BY JEAN-GUY ALLARD (Special for Granma International)

This July, Mumia Abu-Jamal, prizewinning U.S. journalist and leading militant for the black cause, condemned to death after a dirty trial, will begin his 20th year of imprisonment in the horrendous inhumanity that is death row, in a Pennsylvanian prison, another example of “respect for human rights” in a country that is currently holding five young Cuban patriots after another trial based on “advice” from the FBI.
 
Refusing to lose hope of winning out over the traps of the U.S. “justice” system, Mumia once again challenges those who are trying to execute him by presenting new proof of his  innocence with a new team of lawyers.
 
 Among these documents is a statement signed by Arnold Beverly, who confirms having been ordered to kill agent Faulkner by police and local Mafia, who wanted to prevent  him from revealing his activities. Beverly admitted to having killed him with a pistol provided by the police 
 
The dossier also contains four new statements: one by Mumia explaining the events again; a second by his brother, who was involved in the fatal accident; a third by a journalist  for the Philadelphia Tribune revealing the total absence of  forensic agents at the scene of the crime, two hours after the tragedy; and a fourth from an FBI informer in charge of a secret investigation into police corruption in Philadelphia.
  
Strangely, the federal prosecutor’s office has so far refused to formally interrogate Beverly, despite requests  from Mumia’s lawyers.
 
Caught in a police raid on the night of December 8, 1981, in Philadelphia, after an armed confrontation that ended in death of white police officer Daniel Faulkner, Mumia was tried and sentenced on May 25, 1983, by Judge Albert F. Sabo.
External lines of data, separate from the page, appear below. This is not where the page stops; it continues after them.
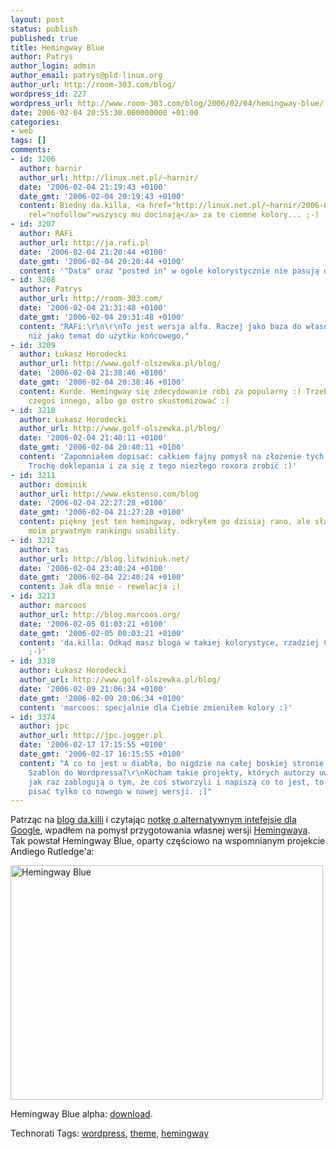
 ```yaml
---
layout: post
status: publish
published: true
title: Hemingway Blue
author: Patrys
author_login: admin
author_email: patrys@pld-linux.org
author_url: http://room-303.com/blog/
wordpress_id: 227
wordpress_url: http://www.room-303.com/blog/2006/02/04/hemingway-blue/
date: 2006-02-04 20:55:30.000000000 +01:00
categories:
- web
tags: []
comments:
- id: 3206
  author: harnir
  author_url: http://linux.net.pl/~harnir/
  date: '2006-02-04 21:19:43 +0100'
  date_gmt: '2006-02-04 20:19:43 +0100'
  content: Biedny da.killa, <a href="http://linux.net.pl/~harnir/2006-02-03/hemingway-bright/"
    rel="nofollow">wszyscy mu docinają</a> za te ciemne kolory... ;-)
- id: 3207
  author: RAFi
  author_url: http://ja.rafi.pl
  date: '2006-02-04 21:20:44 +0100'
  date_gmt: '2006-02-04 20:20:44 +0100'
  content: '"Data" oraz "posted in" w ogole kolorystycznie nie pasują do reszty.'
- id: 3208
  author: Patrys
  author_url: http://room-303.com/
  date: '2006-02-04 21:31:48 +0100'
  date_gmt: '2006-02-04 20:31:48 +0100'
  content: "RAFi:\r\n\r\nTo jest wersja alfa. Raczej jako baza do własnych tematów,
    niż jako temat do użytku końcowego."
- id: 3209
  author: Łukasz Horodecki
  author_url: http://www.golf-olszewka.pl/blog/
  date: '2006-02-04 21:38:46 +0100'
  date_gmt: '2006-02-04 20:38:46 +0100'
  content: Kurde. Hemingway się zdecydowanie robi za popularny :) Trzeba poszukać
    czegoś innego, albo go ostro skustomizować :)
- id: 3210
  author: Łukasz Horodecki
  author_url: http://www.golf-olszewka.pl/blog/
  date: '2006-02-04 21:40:11 +0100'
  date_gmt: '2006-02-04 20:40:11 +0100'
  content: 'Zapomniałem dopisać: całkiem fajny pomysł na złożenie tych dwóch rzeczy.
    Trochę doklepania i za się z tego niezłego roxora zrobić :)'
- id: 3211
  author: dominik
  author_url: http://www.ekstenso.com/blog
  date: '2006-02-04 22:27:28 +0100'
  date_gmt: '2006-02-04 21:27:28 +0100'
  content: piękny jest ten hemingway, odkryłem go dzisiaj rano, ale słabo wypada w
    moim prywatnym rankingu usability.
- id: 3212
  author: tas
  author_url: http://blog.litwiniuk.net/
  date: '2006-02-04 23:40:24 +0100'
  date_gmt: '2006-02-04 22:40:24 +0100'
  content: Jak dla mnie - rewelacja ;)
- id: 3213
  author: marcoos
  author_url: http://blog.marcoos.org/
  date: '2006-02-05 01:03:21 +0100'
  date_gmt: '2006-02-05 00:03:21 +0100'
  content: 'da.killa: Odkąd masz bloga w takiej kolorystyce, rzadziej Cię czytam.
    ;-)'
- id: 3318
  author: Łukasz Horodecki
  author_url: http://www.golf-olszewka.pl/blog/
  date: '2006-02-09 21:06:34 +0100'
  date_gmt: '2006-02-09 20:06:34 +0100'
  content: 'marcoos: specjalnie dla Ciebie zmieniłem kolory :)'
- id: 3374
  author: jpc
  author_url: http://jpc.jogger.pl
  date: '2006-02-17 17:15:55 +0100'
  date_gmt: '2006-02-17 16:15:55 +0100'
  content: "A co to jest u diabła, bo nigdzie na całej boskiej stronie nie znalazłem.
    Szablon do Wordpressa?\r\nKocham takie projekty, których autorzy uwarzają, że
    jak raz zablogują o tym, że coś stworzyli i napiszą co to jest, to już potem wystarczy
    pisać tylko co nowego w nowej wersji. ;]"
---
```

<p>Patrząc na <a href="http://www.golf-olszewka.pl/blog/">blog da.killi</a> i czytając <a href="http://www.andyrutledge.com/google-redux.php">notkę o alternatywnym intefejsie dla Google</a>, wpadłem na pomysł przygotowania własnej wersji <a href="http://warpspire.com/hemingway/hemingway-for-wordpress">Hemingwaya</a>. Tak powstał Hemingway Blue, oparty częściowo na wspomnianym projekcie Andiego Rutledge'a:</p>

<p class="strip"><a href="http://www.flickr.com/photos/90175672@N00/95431893/" title="Photo Sharing"><img src="http://static.flickr.com/38/95431893_fa17196fb5.jpg" alt="Hemingway Blue" height="375" width="500" /></a></p>

<p>Hemingway Blue alpha: <a href="http://wirusy.room-303.com/WordPress/Hemingway%20Blue/">download</a>.</p>

Technorati Tags: <a href="http://technorati.com/tag/wordpress" rel="tag">wordpress</a>, <a href="http://technorati.com/tag/theme" rel="tag">theme</a>, <a href="http://technorati.com/tag/hemingway" rel="tag">hemingway</a>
The magistrate, an ex-police officer and member of the extreme right-wing police group Fraternal Order of Police, holds the sinister record for having sentenced more people to death than any other U.S. judge: his record at the time was 31, only two of whom were white.
 
 A year ago, the most famous U.S. political prisoner filed a new appeal with federal judge Yohn  who had been appointed by George Bush Sr. in 1991. Yohn has taken so long to make a decision that a reporter from the Philadelphia Inquirer recently asked if this had anything to do with the magistrate’s name, and whether Yohn should really be called Yawn.
 
 In the United States, the country that champions human rights when it’s convenient, there are 3,700 prisoners, like Mumia Abu-Jamal, condemned to death. The vast majority of those waiting for their “legal” execution are of African descent or belong to some racial minority.
 
 According to the Center for Death Penalty Information in Washington, in the year 2000 alone 85 people were executed, after an average waiting period of 9.5 years. In Pennsylvania, where 241 are on death row, according to the state authorities the average wait is 8.7 years.
 
In a valiant call entitled “The face of U.S. Barbarity,” published in the French daily Libération, Danielle Mitterrand, widow of the former French president, after visiting Mumia in prison, asked the question: “Who are they trying to kill?” And replied: “A committed journalist who during the ’70s became the voice of the voiceless,” who denounced “a class- and race-orientated justice system, a reflection on that vast country that exports an image of modern and commendable democracy.”
 
Mitterrand concluded “we call on the millions of U.S.who do not recognize themselves in that image of barbarity to wake up!
 
Scores of other international personalities have supported Mumia, including South African Archbishop Desmond Tutu, writers Günter Grass and Norman Mailer, academic Noam Chomsky, supermodel Naomi Campbell and actor Paul Newman.
 
Despite the importance of the Mumia case, the establishment U.S. press has remained completely silent on the new developments in the Black Panther’s case.
 
Monica Moorehead, of the prisoner’s support committee,  (www.mumia2000.org), explains, “None of these significant legal developments has received national media attention. This confirms the view that the big-business media want to keep Abu-Jamal’s case out of the headlines because it is in the ruling class’s interests to portray Mumia as a “cop killer”
 
 “In fact, Abu-Jamal is a powerful and effective spokesperson and activist against all forms of racist and class oppression endemic to the capitalist system, here and abroad. The media owners understand all too well how vulnerable the United States is on the issue of racism.”
 
In the same way, for wanting to protect their country from Miami mafia conspiracies, five Cuban patriots are also  imprisoned, in the top-security wing of a Florida prison, due to the same tricks played by the extreme right, always associated with the mainstream press and the FBI in its role of political gendarme.
 
 And all of this is happening in a country that so often sermonizes on “human rights outside its own frontiers.